(Stored data entries)
● ● ● ●

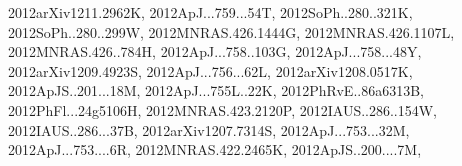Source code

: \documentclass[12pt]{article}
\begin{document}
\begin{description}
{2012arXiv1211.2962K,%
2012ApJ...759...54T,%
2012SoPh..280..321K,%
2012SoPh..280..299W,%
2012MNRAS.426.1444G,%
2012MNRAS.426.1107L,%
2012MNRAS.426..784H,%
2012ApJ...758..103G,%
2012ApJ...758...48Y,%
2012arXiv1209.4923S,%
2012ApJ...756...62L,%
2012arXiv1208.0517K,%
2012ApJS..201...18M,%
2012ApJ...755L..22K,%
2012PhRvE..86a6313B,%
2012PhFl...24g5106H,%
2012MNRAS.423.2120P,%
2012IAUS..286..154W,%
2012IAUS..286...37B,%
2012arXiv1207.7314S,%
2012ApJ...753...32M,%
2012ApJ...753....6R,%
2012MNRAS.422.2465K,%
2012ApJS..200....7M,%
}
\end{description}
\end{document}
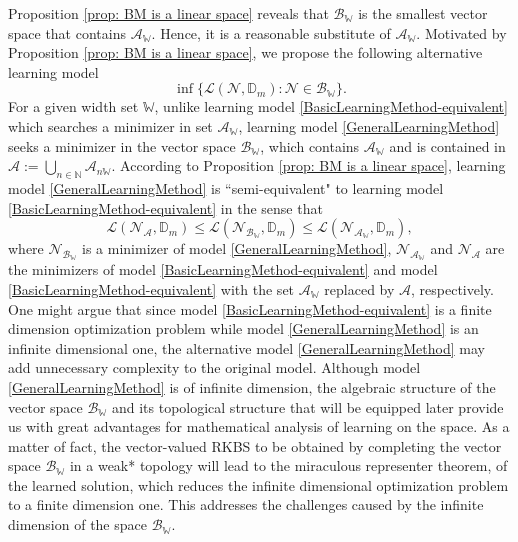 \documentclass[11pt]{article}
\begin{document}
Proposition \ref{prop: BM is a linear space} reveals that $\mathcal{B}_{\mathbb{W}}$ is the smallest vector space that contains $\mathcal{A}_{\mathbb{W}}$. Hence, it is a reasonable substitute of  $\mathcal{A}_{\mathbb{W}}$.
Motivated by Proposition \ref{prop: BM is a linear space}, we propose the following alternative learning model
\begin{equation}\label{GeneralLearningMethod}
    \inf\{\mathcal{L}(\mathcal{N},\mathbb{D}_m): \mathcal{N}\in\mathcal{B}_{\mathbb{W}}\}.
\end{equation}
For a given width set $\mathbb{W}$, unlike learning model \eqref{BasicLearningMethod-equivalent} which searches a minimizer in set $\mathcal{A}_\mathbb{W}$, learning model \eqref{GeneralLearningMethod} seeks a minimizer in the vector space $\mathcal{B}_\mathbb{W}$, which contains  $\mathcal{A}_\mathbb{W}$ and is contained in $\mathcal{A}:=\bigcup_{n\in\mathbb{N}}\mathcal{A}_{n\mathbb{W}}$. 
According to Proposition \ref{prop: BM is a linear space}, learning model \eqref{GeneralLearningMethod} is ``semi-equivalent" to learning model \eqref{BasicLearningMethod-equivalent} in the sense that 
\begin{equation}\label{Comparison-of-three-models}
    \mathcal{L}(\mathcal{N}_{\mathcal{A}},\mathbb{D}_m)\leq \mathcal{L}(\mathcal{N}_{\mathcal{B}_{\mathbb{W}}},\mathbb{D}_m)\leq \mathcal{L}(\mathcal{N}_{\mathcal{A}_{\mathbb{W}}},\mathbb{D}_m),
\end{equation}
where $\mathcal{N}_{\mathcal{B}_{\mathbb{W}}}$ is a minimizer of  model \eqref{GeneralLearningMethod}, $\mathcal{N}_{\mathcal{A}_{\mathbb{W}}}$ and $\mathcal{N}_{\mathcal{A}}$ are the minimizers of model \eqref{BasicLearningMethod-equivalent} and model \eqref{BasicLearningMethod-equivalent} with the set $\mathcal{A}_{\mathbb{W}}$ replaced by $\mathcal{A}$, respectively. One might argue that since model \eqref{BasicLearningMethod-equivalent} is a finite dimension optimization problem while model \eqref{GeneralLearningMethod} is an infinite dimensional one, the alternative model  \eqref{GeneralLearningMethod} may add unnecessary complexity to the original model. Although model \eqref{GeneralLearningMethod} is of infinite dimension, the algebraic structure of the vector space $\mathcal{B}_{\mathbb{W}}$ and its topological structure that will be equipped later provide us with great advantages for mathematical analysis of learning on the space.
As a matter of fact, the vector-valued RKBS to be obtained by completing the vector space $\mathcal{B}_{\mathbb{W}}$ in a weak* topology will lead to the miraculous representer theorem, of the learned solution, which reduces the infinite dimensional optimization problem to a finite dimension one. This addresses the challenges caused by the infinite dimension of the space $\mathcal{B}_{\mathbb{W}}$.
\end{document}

● ● ● ●

* _WORK TO COMPLETE_: The lines to extract from the data above begin with the line containing "2012SoPh..280..299W,%" and end with the line containing "2012MNRAS.422.2465K,%". Extract them exactly, including both.

* _YOUR RESPONSE_:
2012SoPh..280..299W,%
2012MNRAS.426.1444G,%
2012MNRAS.426.1107L,%
2012MNRAS.426..784H,%
2012ApJ...758..103G,%
2012ApJ...758...48Y,%
2012arXiv1209.4923S,%
2012ApJ...756...62L,%
2012arXiv1208.0517K,%
2012ApJS..201...18M,%
2012ApJ...755L..22K,%
2012PhRvE..86a6313B,%
2012PhFl...24g5106H,%
2012MNRAS.423.2120P,%
2012IAUS..286..154W,%
2012IAUS..286...37B,%
2012arXiv1207.7314S,%
2012ApJ...753...32M,%
2012ApJ...753....6R,%
2012MNRAS.422.2465K,%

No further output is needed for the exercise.